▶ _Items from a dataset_
========
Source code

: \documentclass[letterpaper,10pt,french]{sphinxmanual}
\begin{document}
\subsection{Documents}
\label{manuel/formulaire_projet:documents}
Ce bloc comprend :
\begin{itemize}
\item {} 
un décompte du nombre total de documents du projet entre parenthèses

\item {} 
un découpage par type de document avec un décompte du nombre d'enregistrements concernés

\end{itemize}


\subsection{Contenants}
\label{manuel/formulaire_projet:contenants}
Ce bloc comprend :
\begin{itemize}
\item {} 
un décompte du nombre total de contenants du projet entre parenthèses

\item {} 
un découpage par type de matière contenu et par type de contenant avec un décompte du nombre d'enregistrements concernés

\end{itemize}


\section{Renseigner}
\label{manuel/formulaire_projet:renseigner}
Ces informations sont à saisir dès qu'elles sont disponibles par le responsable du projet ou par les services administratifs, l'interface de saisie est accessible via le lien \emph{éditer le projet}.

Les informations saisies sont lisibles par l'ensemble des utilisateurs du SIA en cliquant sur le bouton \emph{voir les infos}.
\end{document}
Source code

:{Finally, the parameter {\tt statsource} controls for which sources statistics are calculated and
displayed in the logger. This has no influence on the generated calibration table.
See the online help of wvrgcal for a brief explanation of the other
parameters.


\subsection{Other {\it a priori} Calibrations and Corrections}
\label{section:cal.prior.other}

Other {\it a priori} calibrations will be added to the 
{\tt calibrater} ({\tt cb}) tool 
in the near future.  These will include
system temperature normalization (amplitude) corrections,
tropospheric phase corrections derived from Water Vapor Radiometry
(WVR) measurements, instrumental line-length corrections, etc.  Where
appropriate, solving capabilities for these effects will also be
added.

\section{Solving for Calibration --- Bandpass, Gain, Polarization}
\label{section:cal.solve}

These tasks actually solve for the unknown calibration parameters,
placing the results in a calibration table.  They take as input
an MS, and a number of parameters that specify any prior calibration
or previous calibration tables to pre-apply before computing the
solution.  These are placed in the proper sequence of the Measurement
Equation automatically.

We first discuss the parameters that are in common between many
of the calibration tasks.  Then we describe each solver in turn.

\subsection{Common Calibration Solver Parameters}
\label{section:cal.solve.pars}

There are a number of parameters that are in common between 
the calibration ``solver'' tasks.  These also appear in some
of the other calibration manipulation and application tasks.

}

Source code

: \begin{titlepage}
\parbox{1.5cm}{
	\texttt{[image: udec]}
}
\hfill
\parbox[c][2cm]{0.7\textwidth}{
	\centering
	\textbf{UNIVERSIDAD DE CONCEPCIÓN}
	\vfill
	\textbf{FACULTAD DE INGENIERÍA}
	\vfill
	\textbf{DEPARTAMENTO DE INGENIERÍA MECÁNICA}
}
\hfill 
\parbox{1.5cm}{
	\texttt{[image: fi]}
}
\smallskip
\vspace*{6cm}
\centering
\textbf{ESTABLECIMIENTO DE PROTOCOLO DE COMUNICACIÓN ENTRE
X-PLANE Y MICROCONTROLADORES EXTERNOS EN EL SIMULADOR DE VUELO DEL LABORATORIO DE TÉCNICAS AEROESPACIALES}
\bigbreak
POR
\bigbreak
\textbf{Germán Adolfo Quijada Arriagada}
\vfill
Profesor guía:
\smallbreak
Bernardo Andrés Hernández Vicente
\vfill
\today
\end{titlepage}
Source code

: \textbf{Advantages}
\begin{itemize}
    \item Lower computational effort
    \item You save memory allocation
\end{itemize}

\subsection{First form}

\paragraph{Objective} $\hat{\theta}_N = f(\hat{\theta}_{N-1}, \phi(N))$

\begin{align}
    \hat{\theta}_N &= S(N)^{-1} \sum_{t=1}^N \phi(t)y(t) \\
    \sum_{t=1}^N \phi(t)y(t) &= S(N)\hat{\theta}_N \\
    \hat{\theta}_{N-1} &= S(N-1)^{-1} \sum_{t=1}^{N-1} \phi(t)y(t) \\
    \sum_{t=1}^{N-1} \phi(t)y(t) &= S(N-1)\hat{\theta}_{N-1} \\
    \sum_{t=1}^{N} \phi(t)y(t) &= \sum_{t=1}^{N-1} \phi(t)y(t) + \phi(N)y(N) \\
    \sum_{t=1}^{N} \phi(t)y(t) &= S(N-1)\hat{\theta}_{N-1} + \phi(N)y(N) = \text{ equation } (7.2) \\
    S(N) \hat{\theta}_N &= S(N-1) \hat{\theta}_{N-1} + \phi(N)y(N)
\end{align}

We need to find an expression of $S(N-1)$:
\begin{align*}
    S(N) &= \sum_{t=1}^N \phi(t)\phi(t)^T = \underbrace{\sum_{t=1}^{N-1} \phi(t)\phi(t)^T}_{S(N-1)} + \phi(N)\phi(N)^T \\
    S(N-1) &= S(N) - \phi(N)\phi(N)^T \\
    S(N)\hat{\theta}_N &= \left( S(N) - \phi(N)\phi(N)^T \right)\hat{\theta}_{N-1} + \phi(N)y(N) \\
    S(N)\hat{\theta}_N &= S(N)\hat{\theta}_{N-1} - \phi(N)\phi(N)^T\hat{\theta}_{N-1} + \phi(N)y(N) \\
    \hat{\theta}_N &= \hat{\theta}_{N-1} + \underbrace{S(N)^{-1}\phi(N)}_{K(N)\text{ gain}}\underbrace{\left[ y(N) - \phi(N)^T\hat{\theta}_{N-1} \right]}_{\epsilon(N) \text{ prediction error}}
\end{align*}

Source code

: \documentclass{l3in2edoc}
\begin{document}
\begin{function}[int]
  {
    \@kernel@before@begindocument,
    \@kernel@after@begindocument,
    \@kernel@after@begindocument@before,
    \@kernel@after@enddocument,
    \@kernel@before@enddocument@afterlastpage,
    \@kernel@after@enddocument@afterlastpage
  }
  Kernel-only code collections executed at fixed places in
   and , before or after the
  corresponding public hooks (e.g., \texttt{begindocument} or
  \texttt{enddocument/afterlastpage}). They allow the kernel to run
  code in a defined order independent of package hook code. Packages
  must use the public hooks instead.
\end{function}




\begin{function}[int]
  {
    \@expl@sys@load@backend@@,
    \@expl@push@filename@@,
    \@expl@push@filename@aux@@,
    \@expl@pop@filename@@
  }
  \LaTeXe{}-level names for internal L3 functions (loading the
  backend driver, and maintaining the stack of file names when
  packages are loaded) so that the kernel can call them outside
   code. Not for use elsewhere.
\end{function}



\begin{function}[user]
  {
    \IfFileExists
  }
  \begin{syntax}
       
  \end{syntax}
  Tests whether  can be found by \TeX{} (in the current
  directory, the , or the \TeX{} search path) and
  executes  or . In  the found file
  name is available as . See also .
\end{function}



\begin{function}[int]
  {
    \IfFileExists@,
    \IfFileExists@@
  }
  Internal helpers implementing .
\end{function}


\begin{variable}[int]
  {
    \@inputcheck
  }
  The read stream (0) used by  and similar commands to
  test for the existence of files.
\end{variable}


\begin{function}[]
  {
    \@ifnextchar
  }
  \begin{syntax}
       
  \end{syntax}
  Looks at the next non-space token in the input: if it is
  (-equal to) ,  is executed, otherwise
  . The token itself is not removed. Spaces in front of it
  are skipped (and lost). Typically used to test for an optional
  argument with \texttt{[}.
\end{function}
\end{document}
========
▶ _Problem to work on_
Copy every line in the entries above that has the string "names" in it.

▶ _The completed task_
  \LaTeXe{}-level names for internal L3 functions (loading the
  backend driver, and maintaining the stack of file names when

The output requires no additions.